Al despuntar el alba, Daemon se adentró en la fosa, escoltado por quince hombres decididos a liberar a los dragones de su cautiverio. Sin embargo, lo que no esperaba encontrar eran las figuras imponentes de Daario Naharis y Ser Barristan Selmy junto a los Inmaculados, resguardando la imponente puerta de acero.

El caballero y el mercenario permanecían firmes, mirándolo con ojos que parecían haber esperado su llegada durante horas. Pero aquello no detuvo a Daemon en lo más mínimo. Tras un fugaz instante de sorpresa, continuó avanzando, pretendiendo deslizarse entre ambos hombres. Oh, pero no iba a ser tan sencillo, pues se cerraron frente a él, bloqueando su paso con determinación.

El aire se cargó de tensión mientras el silencio pesaba en el ambiente. Las miradas se entrelazaron, como espadas en un duelo silente. Daemon no cedió ante la barrera infranqueable y enfrentó a los guardianes con una mirada desafiante.

—Temo que deberá irse, Alteza— dijo el caballero con paciencia, aunque en ningún momento se movió —. Por orden de la reina Daenerys tiene prohibido el ingreso a la fosa de los dragones. 

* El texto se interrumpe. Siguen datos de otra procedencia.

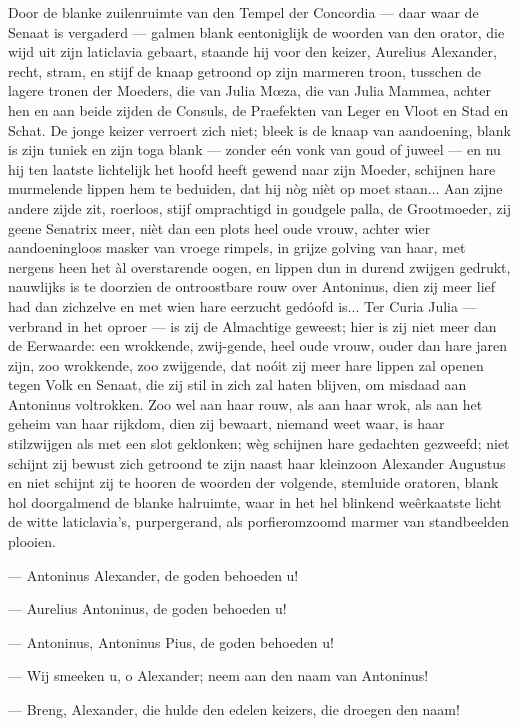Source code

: \documentclass[a4paper, 12pt, oneside, dutch]{article}
\begin{document}
Door de blanke zuilenruimte van den Tempel der Concordia --- daar waar de Senaat is vergaderd --- galmen blank eentoniglijk de woorden van den orator, die wijd uit zijn laticlavia gebaart, staande hij voor den keizer, Aurelius Alexander, recht, stram, en stijf de knaap getroond op zijn marmeren troon, tusschen de lagere tronen der Moeders, die van Julia Mœza, die van Julia Mammea, achter hen en aan beide zijden de Consuls, de Praefekten van Leger en Vloot en Stad en Schat. De jonge keizer verroert zich niet; bleek is de knaap van aandoening, blank is zijn tuniek en zijn toga blank --- zonder eén vonk van goud of juweel --- en nu hij ten laatste lichtelijk het hoofd heeft gewend naar zijn Moeder, schijnen hare murmelende lippen hem te beduiden, dat hij nòg nièt op moet staan... Aan zijne andere zijde zit, roerloos, stijf omprachtigd in goudgele palla, de Grootmoeder, zij geene Senatrix meer, nièt dan een plots heel oude vrouw, achter wier aandoeningloos masker van vroege rimpels, in grijze golving van haar, met nergens heen het àl overstarende oogen, en lippen dun in durend zwijgen gedrukt, nauwlijks is te doorzien de ontroostbare rouw over Antoninus, dien zij meer lief had dan zichzelve en met wien hare eerzucht gedóofd is... Ter Curia Julia --- verbrand in het oproer --- is zij de Almachtige geweest; hier is zij niet meer dan de Eerwaarde: een wrokkende, zwij-gende, heel oude vrouw, ouder dan hare jaren zijn, zoo wrokkende, zoo zwijgende, dat noóit zij meer hare lippen zal openen tegen Volk en Senaat, die zij stil in zich zal haten blijven, om misdaad aan Antoninus voltrokken. Zoo wel aan haar rouw, als aan haar wrok, als aan het geheim van haar rijkdom, dien zij bewaart, niemand weet waar, is haar stilzwijgen als met een slot geklonken; wèg schijnen hare gedachten gezweefd; niet schijnt zij bewust zich getroond te zijn naast haar kleinzoon Alexander Augustus en niet schijnt zij te hooren de woorden der volgende, stemluide oratoren, blank hol doorgalmend de blanke halruimte, waar in het hel blinkend weêrkaatste licht de witte laticlavia's, purpergerand, als porfieromzoomd marmer van standbeelden plooien.

--- Antoninus Alexander, de goden behoeden u!

--- Aurelius Antoninus, de goden behoeden u!

--- Antoninus, Antoninus Pius, de goden behoeden u!

--- Wij smeeken u, o Alexander; neem aan den naam van Antoninus!

--- Breng, Alexander, die hulde den edelen keizers, die droegen den naam!
\end{document}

—Ser Barristan— nombró Daemon con la mirada sombría, acercándose lentamente al anciano —, déjeme pasar, por favor.

—No me moveré de aquí.

El platinado clavó su mirada en los ojos del mayor, un gesto que trascendía lo meramente físico. En aquellos ojos se reflejaban la lucha interna y la disyuntiva moral que lo envolvían. Si se dejara guiar por la razón, no habría motivo alguno para causarle daño a Ser Barristan. De hecho, no deseaba hacerle daño. En lo más profundo de su ser, apreciaba y respetaba al caballero de una manera inesperada, desafiando cualquier prejuicio surgido de la historia trágica de su abuelo.

Sin embargo, también estaba el fuego, una pasión incendiaria que ardía en su interior cada vez que la ira lo invadía. Ese fuego, poderoso e incontrolable, lo consumía y lo hacía hervir, amenazando con escapar de sus entrañas. Pero él sabía que no podía permitir que ese fuego desatara su furia desmedida. Debía mantenerlo a raya, sofocarlo en el profundo abismo de su ser.

En aquel instante, se encontraba en el cruce de dos caminos, con sus pensamientos en un torbellino de contradicciones. Debía encontrar el equilibrio entre el respeto que sentía por Ser Barristan y la violencia que luchaba por escapar de su interior. Era un desafío interno, una batalla silenciosa entre la razón y el fuego abrasador.

—Cómo usted prefiera, ser— respiró profundo. «Es en vano. Esto es entre Daenerys y yo» —. Admiro su lealtad para con la reina...

—¡Majestad!— un mensajero bajó las escaleras tan rápido como pudo hasta llegar al monarca —La reina Daenerys se ha descompensado.

Los Hijos de la Arpía, aquel siniestro nombre resonó en la mente de Daemon al recibir la noticia. Sin detenerse a contemplar las consecuencias, inició una vertiginosa ascensión de las escaleras de servicio, tres peldaños a la vez. El miedo lo embargaba mientras imaginaba qué horrores podrían aguardarlo al adentrarse en su alcoba. Empujando con ímpetu cada puerta que se interponía entre él y su esposa, llegó finalmente a la cama matrimonial, donde una mancha carmesí se insinuaba en el lado donde solía reposar Daenerys.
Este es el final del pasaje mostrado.